### Brief
Could you print exactly the lines of the listing below, starting at the line that has "- Contract negotiation tips" and ending at the line that has "- Timeline for activation", and only those lines?

***** Data for analysis

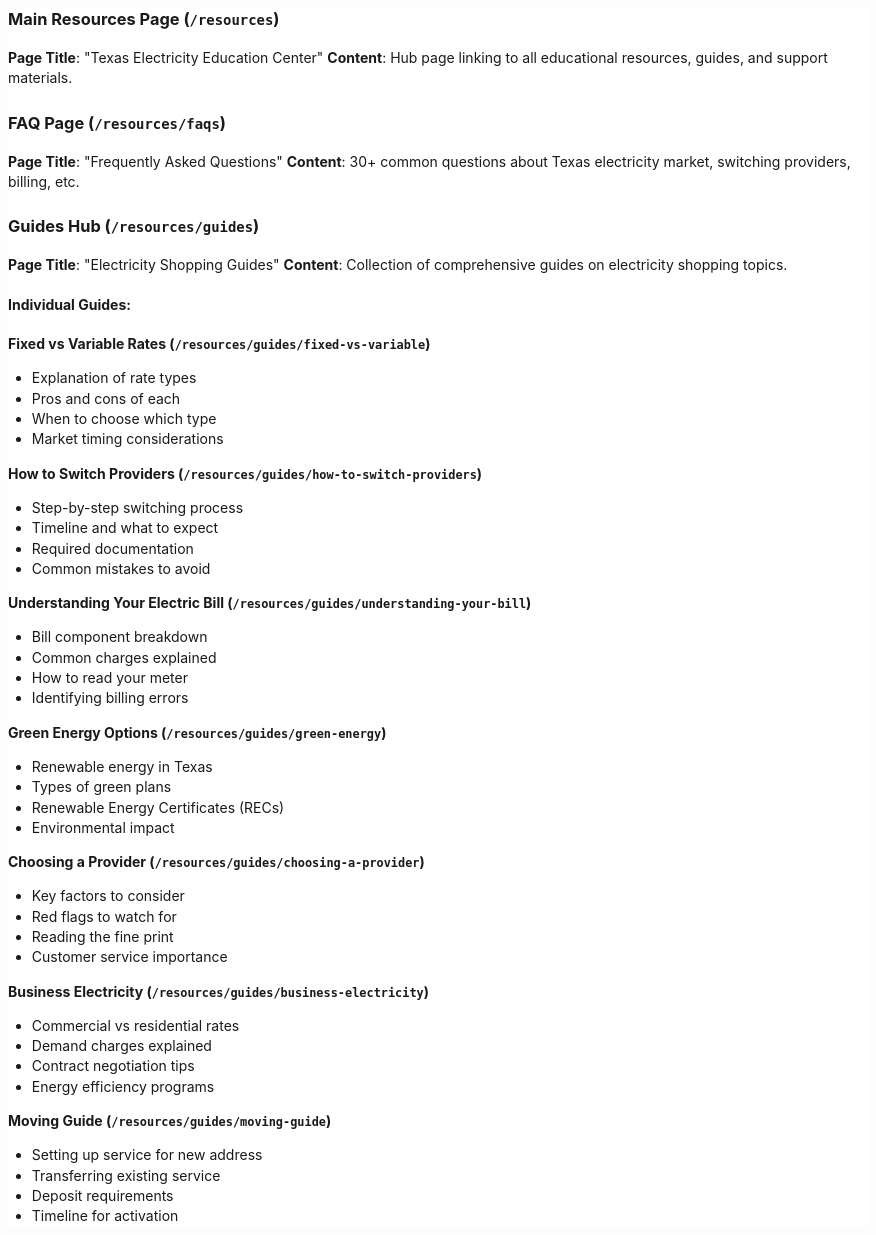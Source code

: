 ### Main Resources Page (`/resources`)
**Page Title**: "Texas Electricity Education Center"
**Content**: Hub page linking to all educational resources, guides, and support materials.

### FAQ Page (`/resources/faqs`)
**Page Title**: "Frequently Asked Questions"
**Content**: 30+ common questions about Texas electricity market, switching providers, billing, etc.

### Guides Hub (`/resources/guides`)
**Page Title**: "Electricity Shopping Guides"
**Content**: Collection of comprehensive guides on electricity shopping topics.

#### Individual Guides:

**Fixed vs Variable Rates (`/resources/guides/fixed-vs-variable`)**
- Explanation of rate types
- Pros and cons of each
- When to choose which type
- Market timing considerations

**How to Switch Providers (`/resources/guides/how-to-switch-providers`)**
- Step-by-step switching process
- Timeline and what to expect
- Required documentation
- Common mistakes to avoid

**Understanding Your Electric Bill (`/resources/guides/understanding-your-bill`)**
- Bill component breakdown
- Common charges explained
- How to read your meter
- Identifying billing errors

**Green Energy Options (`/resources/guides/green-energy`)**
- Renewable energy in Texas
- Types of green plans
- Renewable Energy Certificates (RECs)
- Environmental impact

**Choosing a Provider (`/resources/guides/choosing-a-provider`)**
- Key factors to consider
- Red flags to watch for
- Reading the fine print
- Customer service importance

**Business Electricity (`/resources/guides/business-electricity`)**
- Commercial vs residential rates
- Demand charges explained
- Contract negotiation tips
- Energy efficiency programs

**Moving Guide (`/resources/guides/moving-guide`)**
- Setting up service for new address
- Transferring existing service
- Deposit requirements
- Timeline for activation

**********
***** Data for analysis

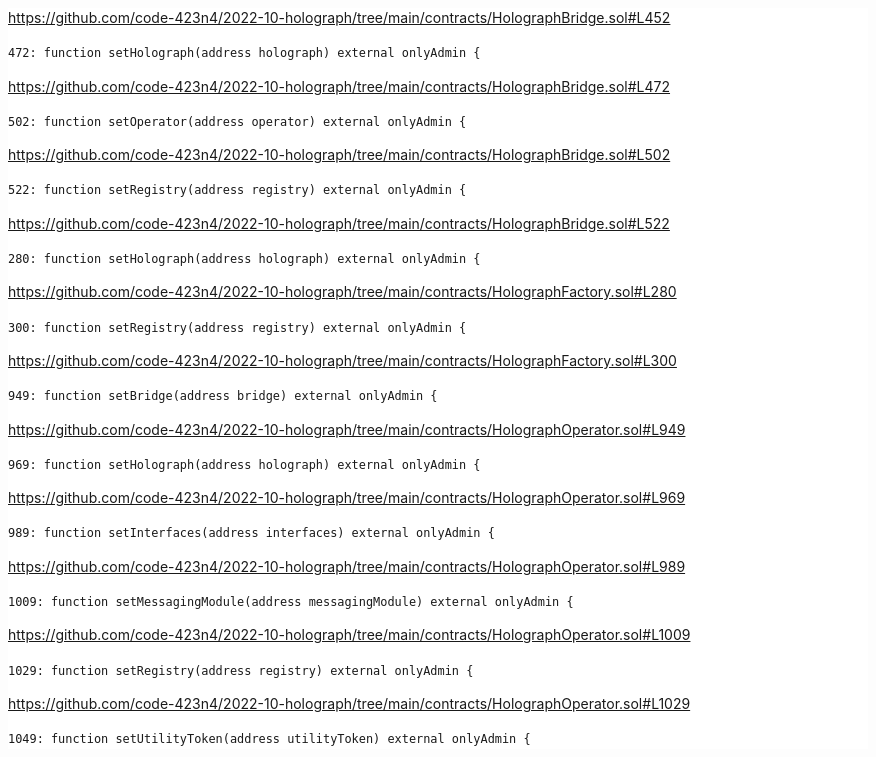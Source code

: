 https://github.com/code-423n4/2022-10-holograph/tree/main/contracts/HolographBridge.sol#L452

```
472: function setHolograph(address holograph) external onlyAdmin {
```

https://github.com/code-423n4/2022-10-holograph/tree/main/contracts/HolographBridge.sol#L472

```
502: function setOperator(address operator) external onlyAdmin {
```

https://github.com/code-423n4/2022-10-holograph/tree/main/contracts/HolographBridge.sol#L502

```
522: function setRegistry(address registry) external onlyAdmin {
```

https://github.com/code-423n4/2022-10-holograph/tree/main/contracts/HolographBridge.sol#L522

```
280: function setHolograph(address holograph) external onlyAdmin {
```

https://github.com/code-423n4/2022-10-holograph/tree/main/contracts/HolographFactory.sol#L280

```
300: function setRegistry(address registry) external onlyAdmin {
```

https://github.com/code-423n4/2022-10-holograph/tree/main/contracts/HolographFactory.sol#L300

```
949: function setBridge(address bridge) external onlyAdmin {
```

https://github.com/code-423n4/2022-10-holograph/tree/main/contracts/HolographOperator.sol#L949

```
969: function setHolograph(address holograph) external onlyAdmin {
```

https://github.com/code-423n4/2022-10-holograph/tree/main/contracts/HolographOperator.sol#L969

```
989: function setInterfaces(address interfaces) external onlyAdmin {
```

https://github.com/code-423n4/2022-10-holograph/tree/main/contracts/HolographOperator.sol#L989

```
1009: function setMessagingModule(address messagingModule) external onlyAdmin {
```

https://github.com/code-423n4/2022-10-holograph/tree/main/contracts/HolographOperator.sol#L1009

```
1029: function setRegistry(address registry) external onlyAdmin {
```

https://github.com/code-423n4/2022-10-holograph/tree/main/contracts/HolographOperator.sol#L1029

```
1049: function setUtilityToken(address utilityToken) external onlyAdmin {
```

**********

### Solution to this exercise
- Contract negotiation tips
- Energy efficiency programs

**Moving Guide (`/resources/guides/moving-guide`)**
- Setting up service for new address
- Transferring existing service
- Deposit requirements
- Timeline for activation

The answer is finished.